* ACTION ITEM *
Only the lines from the beginning of the material below through the line with "- 方差:训练集与训练验证集差距" should be retyped exactly, and pictures are to be skipped.

* ENTRIES SUPPLIED *
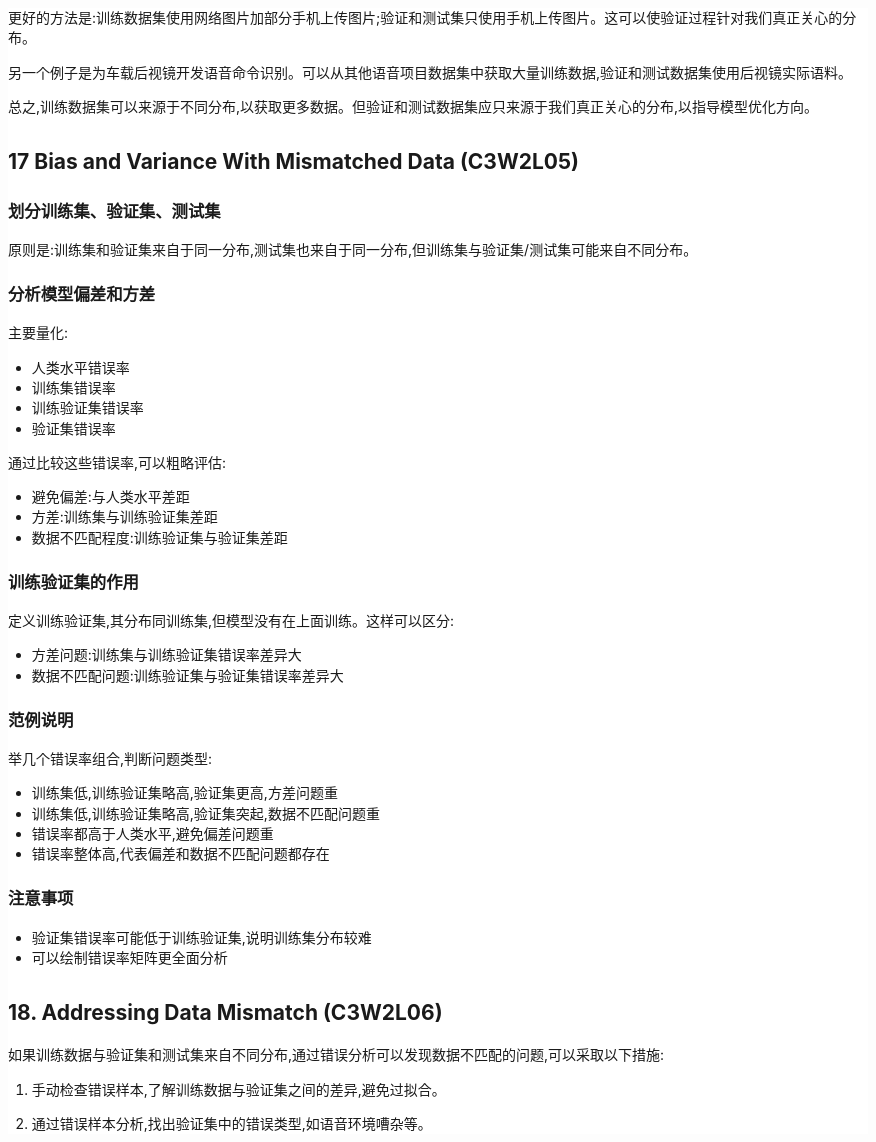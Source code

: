 更好的方法是:训练数据集使用网络图片加部分手机上传图片;验证和测试集只使用手机上传图片。这可以使验证过程针对我们真正关心的分布。

另一个例子是为车载后视镜开发语音命令识别。可以从其他语音项目数据集中获取大量训练数据,验证和测试数据集使用后视镜实际语料。

总之,训练数据集可以来源于不同分布,以获取更多数据。但验证和测试数据集应只来源于我们真正关心的分布,以指导模型优化方向。

## 17 Bias and Variance With Mismatched Data (C3W2L05)

### 划分训练集、验证集、测试集

原则是:训练集和验证集来自于同一分布,测试集也来自于同一分布,但训练集与验证集/测试集可能来自不同分布。

### 分析模型偏差和方差

主要量化:

- 人类水平错误率
- 训练集错误率
- 训练验证集错误率
- 验证集错误率

通过比较这些错误率,可以粗略评估:

- 避免偏差:与人类水平差距
- 方差:训练集与训练验证集差距
- 数据不匹配程度:训练验证集与验证集差距

### 训练验证集的作用

定义训练验证集,其分布同训练集,但模型没有在上面训练。这样可以区分:

- 方差问题:训练集与训练验证集错误率差异大
- 数据不匹配问题:训练验证集与验证集错误率差异大

### 范例说明

举几个错误率组合,判断问题类型:

- 训练集低,训练验证集略高,验证集更高,方差问题重
- 训练集低,训练验证集略高,验证集突起,数据不匹配问题重
- 错误率都高于人类水平,避免偏差问题重
- 错误率整体高,代表偏差和数据不匹配问题都存在

### 注意事项

- 验证集错误率可能低于训练验证集,说明训练集分布较难
- 可以绘制错误率矩阵更全面分析

## 18. Addressing Data Mismatch (C3W2L06)

如果训练数据与验证集和测试集来自不同分布,通过错误分析可以发现数据不匹配的问题,可以采取以下措施:

1. 手动检查错误样本,了解训练数据与验证集之间的差异,避免过拟合。

2. 通过错误样本分析,找出验证集中的错误类型,如语音环境嘈杂等。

* OUTPUT *
Source code

: 更好的方法是:训练数据集使用网络图片加部分手机上传图片;验证和测试集只使用手机上传图片。这可以使验证过程针对我们真正关心的分布。

另一个例子是为车载后视镜开发语音命令识别。可以从其他语音项目数据集中获取大量训练数据,验证和测试数据集使用后视镜实际语料。

总之,训练数据集可以来源于不同分布,以获取更多数据。但验证和测试数据集应只来源于我们真正关心的分布,以指导模型优化方向。

## 17 Bias and Variance With Mismatched Data (C3W2L05)

### 划分训练集、验证集、测试集

原则是:训练集和验证集来自于同一分布,测试集也来自于同一分布,但训练集与验证集/测试集可能来自不同分布。

### 分析模型偏差和方差

主要量化:

- 人类水平错误率
- 训练集错误率
- 训练验证集错误率
- 验证集错误率

通过比较这些错误率,可以粗略评估:

- 避免偏差:与人类水平差距
- 方差:训练集与训练验证集差距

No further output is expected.